The Shadows II complete portfolio by Andy Warhol is part of his larger Shadows series, which consists of 102 individual works installed to form one continuous piece. Each print from Shadows is unique, and the portfolios are assembled in mixed variations.
These obscure forms are each printed in varying colors throughout the massive series. The Shadows project was originally conceived as room decoration, referring to this multiple part work as “disco-décor”. The large scale and color Warhol used in this work kept the viewer guessing what the subject might be, without looking at the title. The use of black in most of the prints portrays a dark moody feeling throughout the series—a feeling is elevated by the work’s deviation from the majority of Andy Warhol’s catalog. At the time of the Shadows prints’ release, Warhol had been creating celebrity portraits and vibrant Pop Art images. Such a foray into dark, abstract art isolates the work from Warhol’s typical artistic tendencies. The Shadows II prints are big, dark, and colorful filmstrip-inspired images that evoke experimental film and the drones of the Velvet Underground. The work is mysterious and subtle, as only slight variations in shape and color separate each print from one another.
The Shadows II complete portfolio was published in 1979, in collaboration with Warhol’s “master” printer Rupert Jasen Smith. The same year, the Shadows works were exhibited at the Heiner Freidrich gallery in New York. According to MOCA director Philippe Vergne, Warhol himself never saw all 102 panels of the Shadows portfolio together. He gave no instructions on the order in which to hang them and the pieces are not numbered; they are meant to be hung at random. Perhaps leaving room for play, Warhol allowed viewers to have a new experience each time the panels are installed. This idea evokes a new concept, which is not seen in any of Warhol’s other works, as most of his pieces—although they are organized into portfolios—are perfectly appropriate to hang individually. Vergne also said that Warhol “dreamed” of having the Shadows works grace the walls of Studio 54, where they would realize their true form as “disco-décor,” as Warhol called it. Moreover, Warhol did use the Shadows works as a backdrop in a fashion photoshoot for Interview magazine.
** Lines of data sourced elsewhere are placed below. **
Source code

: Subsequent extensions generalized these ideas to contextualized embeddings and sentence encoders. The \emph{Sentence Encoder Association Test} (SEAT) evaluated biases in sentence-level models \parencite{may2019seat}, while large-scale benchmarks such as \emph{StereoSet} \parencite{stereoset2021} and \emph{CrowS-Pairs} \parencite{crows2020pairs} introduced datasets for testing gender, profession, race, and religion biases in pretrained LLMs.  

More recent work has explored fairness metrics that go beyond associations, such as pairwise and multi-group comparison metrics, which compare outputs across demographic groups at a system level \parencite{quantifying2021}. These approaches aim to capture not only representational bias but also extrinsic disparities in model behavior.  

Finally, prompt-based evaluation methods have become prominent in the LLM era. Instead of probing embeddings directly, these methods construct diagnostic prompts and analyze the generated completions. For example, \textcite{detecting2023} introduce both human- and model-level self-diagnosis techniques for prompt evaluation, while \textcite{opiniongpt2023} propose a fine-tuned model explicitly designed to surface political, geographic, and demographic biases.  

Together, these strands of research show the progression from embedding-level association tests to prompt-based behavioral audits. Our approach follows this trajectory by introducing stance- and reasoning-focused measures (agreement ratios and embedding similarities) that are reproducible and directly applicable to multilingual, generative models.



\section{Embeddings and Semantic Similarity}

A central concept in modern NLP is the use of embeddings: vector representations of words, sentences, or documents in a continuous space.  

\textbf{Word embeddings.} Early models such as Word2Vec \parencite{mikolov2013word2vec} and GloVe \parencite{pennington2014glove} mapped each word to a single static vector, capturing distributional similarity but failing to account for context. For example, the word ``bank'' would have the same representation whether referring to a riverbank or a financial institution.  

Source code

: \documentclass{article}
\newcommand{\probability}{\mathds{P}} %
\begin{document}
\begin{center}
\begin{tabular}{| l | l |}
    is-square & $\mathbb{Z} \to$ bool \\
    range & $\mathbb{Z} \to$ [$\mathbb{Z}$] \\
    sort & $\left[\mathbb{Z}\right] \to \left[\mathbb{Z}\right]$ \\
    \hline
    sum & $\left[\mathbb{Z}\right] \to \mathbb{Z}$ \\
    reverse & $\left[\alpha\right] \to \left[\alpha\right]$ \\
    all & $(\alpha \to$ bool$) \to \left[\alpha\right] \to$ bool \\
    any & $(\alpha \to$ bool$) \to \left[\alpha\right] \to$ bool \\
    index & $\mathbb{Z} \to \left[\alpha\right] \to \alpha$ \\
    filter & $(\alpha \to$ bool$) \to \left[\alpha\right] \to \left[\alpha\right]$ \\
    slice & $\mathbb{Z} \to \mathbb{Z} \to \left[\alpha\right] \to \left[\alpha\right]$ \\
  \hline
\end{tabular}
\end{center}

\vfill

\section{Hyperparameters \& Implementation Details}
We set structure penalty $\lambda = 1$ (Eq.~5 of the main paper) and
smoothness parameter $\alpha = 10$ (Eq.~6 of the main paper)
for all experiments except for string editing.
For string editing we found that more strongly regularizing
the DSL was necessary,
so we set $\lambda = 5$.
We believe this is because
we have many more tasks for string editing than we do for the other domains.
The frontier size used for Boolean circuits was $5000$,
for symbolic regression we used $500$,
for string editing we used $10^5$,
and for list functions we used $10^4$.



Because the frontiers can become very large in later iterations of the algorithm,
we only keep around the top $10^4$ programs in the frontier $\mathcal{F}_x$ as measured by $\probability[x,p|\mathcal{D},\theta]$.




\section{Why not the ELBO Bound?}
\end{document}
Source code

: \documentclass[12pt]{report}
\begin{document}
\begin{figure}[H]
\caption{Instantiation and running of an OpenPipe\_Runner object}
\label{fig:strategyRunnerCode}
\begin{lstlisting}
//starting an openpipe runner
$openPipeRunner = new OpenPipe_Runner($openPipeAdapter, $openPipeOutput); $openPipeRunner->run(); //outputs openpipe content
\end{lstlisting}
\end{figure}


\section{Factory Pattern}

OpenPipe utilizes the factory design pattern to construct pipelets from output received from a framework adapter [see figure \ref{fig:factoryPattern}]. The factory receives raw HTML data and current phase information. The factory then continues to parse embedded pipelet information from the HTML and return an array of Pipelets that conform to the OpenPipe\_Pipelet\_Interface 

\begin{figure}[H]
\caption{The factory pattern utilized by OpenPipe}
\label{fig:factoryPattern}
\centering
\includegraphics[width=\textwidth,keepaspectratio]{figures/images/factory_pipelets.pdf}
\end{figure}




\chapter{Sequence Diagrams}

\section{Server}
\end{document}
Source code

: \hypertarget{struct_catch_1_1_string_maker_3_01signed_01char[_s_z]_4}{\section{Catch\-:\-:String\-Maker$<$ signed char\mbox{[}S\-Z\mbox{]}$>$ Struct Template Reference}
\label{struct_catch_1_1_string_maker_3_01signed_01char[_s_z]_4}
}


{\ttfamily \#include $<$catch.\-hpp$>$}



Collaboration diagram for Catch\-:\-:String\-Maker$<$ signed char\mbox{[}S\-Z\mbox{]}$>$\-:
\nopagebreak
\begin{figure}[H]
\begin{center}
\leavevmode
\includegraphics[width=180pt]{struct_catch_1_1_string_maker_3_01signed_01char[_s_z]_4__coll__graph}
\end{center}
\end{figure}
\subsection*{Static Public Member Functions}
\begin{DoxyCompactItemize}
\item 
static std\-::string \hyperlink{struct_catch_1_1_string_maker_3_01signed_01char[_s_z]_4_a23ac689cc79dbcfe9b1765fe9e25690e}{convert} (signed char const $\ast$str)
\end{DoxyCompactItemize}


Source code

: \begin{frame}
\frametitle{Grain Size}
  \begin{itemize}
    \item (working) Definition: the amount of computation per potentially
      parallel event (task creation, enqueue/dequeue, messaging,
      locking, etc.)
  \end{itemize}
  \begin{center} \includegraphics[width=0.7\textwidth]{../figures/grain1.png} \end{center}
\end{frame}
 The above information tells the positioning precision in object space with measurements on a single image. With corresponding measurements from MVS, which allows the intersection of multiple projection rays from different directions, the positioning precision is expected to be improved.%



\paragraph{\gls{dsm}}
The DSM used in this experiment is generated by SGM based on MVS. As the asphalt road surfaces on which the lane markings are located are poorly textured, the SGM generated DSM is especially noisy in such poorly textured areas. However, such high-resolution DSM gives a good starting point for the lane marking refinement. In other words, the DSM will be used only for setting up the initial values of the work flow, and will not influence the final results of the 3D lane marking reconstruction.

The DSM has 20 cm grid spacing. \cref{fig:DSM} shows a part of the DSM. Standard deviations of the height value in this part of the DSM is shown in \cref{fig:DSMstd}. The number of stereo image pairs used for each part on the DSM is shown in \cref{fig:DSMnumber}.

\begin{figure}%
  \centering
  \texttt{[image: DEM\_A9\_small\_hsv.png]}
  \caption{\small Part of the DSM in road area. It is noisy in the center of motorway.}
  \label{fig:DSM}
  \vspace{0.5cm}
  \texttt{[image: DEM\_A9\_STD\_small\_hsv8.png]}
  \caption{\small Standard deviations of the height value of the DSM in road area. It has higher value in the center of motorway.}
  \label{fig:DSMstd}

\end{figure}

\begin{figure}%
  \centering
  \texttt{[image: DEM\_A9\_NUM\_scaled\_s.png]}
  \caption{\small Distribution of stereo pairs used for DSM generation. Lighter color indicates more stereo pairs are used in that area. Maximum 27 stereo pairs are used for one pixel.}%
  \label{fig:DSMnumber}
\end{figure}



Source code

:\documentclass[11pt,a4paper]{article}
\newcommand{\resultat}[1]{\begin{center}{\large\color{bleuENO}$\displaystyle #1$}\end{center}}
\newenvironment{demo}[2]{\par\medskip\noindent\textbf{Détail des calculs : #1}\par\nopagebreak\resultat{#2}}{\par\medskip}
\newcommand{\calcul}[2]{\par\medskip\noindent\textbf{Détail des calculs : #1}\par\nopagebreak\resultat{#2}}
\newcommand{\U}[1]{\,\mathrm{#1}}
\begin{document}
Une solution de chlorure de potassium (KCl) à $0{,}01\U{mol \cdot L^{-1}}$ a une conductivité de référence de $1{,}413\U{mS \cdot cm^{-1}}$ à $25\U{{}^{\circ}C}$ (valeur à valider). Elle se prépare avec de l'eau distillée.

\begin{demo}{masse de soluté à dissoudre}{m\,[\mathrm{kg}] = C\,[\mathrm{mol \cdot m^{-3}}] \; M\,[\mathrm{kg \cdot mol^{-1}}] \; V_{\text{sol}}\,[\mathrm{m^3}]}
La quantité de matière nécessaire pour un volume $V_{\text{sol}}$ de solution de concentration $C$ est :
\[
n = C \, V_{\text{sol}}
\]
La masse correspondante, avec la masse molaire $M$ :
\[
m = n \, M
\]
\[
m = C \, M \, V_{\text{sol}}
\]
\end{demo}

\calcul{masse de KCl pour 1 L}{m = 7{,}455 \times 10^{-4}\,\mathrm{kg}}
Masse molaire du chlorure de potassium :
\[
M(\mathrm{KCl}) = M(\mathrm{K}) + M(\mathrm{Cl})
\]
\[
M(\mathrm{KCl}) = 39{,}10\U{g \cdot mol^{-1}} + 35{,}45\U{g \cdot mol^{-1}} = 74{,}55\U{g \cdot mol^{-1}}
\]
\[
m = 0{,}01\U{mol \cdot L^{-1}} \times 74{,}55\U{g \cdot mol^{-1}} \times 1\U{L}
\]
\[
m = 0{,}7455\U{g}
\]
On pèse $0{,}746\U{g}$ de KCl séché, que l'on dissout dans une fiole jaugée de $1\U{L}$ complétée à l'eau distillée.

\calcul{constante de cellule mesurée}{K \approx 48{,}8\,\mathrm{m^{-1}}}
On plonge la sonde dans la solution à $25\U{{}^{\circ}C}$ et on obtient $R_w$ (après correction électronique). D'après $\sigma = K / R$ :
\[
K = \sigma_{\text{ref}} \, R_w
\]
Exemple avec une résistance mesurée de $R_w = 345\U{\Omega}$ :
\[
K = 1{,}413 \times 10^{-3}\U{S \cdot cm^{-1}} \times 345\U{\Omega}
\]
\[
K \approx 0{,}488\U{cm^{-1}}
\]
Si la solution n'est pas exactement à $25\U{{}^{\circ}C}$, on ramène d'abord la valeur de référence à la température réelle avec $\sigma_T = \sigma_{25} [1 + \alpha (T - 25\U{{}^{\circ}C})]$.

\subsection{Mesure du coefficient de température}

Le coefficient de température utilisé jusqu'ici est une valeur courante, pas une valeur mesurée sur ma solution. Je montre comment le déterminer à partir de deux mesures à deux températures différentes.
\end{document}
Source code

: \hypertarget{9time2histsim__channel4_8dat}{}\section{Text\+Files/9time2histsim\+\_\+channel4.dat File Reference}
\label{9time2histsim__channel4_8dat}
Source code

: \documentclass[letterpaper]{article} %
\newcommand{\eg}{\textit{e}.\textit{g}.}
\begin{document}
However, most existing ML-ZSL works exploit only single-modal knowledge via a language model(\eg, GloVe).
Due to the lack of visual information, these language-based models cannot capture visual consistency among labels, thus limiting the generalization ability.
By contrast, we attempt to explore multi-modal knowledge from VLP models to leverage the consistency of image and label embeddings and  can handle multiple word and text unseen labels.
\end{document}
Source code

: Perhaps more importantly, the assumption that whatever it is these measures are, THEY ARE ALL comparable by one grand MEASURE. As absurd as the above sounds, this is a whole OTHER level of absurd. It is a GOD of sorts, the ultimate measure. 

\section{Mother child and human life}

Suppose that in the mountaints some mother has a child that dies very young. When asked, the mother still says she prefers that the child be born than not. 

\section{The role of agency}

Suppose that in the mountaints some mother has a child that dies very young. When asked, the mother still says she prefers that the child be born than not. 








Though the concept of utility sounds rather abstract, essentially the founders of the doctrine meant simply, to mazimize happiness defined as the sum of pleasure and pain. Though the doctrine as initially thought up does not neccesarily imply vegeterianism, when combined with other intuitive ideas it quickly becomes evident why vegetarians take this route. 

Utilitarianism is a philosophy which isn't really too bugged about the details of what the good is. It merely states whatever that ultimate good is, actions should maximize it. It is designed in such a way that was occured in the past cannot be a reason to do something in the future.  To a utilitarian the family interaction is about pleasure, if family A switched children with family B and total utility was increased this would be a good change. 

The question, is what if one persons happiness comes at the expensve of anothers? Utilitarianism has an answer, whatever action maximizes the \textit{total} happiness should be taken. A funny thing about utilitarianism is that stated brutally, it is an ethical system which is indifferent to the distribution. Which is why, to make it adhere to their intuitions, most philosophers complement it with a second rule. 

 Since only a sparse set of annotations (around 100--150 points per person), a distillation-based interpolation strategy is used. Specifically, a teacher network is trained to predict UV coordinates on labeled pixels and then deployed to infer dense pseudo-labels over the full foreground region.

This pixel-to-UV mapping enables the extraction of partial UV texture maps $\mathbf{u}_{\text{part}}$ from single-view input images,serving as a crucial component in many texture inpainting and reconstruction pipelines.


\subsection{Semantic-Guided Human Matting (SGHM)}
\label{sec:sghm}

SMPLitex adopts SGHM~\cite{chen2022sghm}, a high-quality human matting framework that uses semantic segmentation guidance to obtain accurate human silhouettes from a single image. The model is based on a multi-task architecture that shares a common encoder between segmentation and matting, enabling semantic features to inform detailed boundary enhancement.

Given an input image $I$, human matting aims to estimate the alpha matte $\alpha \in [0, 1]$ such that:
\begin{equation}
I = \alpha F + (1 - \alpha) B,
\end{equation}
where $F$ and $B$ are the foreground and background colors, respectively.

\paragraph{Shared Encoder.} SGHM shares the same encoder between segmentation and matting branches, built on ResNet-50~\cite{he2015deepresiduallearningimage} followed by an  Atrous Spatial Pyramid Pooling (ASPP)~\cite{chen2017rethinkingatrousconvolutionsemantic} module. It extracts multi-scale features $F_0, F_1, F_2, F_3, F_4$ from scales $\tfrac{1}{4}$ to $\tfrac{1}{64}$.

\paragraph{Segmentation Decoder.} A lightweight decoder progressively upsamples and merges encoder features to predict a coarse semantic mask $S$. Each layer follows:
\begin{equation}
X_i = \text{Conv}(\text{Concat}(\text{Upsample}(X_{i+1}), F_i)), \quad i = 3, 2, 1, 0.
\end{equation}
Philippe Vergne describes Warhol’s Shadows suites as, “the line between the American dream and the American death. They are as dark as they are glamorous.” The individual interpretation each viewer has with the work makes this a powerful series in that unlike Warhol’s other works, Shadows is less straightforward nor is it meant to showcase a Pop Art technique. The orginal 74 x 52 inch canvases reinforce the American ideal of “bigger is better.” Perhaps the abstract depiction could trigger us to believe Warhol was pointing out that for most things in life we believe that bigger is better, and that he did not feel the need to showcase actual objects that fit this phrase. The Shadows II complete portfolio includes (FS II.210-215). The greater Shadows print series includes Shadows I (FS II.204-209), Shadows II (FS II.210-215), Shadows III (FS II.216-221), Shadows IV (FS II.222-223) and Shadows V (FS II.224-225).
The Shadows II Complete Portfolio as part of Andy Warhol’s Larger Body of Work
Warhol is well known for his images of popular culture and the repetition of those images. Although Shadows II diverts from the traditional mass media objects that Warhol famously created, the series illustrates his interest in creating works that all bear the same compositional aspects, yet are still able to hold onto their individual uniqueness. Unlike many of his other works, the various pieces of Shadows are only fully appreciated when all showcased in unison. Warhol published Shadows II in 1979 under his own name in collaboration with his preferred printer, Rupert Jasen Smith, who also inspired Warhol to use diamond dust. The sparkling effect of diamond dust can be seen in other works like Warhol’s Double Mickey Mouse, Shoes, and Grapes.